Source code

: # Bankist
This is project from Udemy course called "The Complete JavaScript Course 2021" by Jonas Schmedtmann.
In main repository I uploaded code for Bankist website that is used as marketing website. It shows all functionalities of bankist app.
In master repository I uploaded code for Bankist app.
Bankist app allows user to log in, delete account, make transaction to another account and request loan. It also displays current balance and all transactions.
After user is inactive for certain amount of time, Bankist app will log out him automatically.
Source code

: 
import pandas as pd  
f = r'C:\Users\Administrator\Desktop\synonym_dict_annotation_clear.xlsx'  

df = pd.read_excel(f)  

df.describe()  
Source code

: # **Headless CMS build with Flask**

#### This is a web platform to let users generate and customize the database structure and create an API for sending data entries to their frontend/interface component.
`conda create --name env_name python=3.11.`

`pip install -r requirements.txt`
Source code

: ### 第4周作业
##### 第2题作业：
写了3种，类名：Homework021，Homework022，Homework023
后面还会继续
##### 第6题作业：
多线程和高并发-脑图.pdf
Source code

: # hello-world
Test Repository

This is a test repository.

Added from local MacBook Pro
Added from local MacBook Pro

---

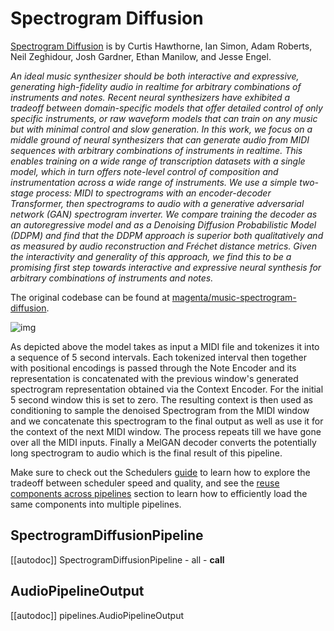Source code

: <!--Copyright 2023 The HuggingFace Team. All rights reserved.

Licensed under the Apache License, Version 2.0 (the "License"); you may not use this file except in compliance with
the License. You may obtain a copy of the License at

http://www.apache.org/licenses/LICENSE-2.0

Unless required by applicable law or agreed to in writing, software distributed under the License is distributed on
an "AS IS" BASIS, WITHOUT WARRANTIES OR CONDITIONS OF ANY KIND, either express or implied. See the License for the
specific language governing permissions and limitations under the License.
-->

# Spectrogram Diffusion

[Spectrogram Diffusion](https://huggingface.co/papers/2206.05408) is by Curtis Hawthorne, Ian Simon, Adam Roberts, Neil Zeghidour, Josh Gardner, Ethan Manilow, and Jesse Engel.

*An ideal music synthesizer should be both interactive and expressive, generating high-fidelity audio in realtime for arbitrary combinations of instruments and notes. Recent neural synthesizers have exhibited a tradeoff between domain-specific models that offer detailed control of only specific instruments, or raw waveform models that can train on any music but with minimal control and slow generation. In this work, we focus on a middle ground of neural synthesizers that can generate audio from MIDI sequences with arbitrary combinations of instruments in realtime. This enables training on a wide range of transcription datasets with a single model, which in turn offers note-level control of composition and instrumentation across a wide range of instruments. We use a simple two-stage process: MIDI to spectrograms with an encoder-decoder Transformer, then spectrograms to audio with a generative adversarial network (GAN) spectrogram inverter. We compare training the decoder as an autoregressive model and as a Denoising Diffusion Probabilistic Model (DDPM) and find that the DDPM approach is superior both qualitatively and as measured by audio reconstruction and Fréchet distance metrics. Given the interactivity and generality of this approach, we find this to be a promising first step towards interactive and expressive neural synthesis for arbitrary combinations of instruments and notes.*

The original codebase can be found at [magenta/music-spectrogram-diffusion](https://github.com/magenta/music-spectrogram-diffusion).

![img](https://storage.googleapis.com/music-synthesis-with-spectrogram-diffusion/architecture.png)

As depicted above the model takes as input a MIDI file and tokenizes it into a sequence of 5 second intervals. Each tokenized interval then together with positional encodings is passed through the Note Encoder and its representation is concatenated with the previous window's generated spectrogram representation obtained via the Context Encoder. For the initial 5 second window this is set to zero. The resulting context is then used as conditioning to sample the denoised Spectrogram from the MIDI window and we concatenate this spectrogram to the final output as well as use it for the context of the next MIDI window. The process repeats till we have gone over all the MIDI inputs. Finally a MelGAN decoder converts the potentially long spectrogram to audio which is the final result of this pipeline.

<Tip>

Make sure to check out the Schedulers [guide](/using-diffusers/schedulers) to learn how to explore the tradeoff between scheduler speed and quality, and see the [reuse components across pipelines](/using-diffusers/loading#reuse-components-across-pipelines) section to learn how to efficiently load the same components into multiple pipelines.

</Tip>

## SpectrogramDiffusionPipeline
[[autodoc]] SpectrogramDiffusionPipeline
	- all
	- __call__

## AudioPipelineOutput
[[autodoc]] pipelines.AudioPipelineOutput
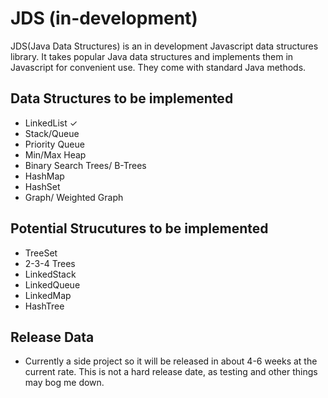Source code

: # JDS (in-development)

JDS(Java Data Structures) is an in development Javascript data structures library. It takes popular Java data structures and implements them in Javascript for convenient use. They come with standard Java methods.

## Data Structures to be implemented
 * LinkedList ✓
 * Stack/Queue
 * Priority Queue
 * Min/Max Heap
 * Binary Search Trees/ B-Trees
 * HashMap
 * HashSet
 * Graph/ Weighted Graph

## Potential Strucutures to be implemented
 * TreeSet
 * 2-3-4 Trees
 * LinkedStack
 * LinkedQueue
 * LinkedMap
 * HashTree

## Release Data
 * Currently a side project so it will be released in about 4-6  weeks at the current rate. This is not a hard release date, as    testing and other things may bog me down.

● What the task requires:
Once you have counted the lines of the records holding the string "https", state that number with no other words.

● Task output:
3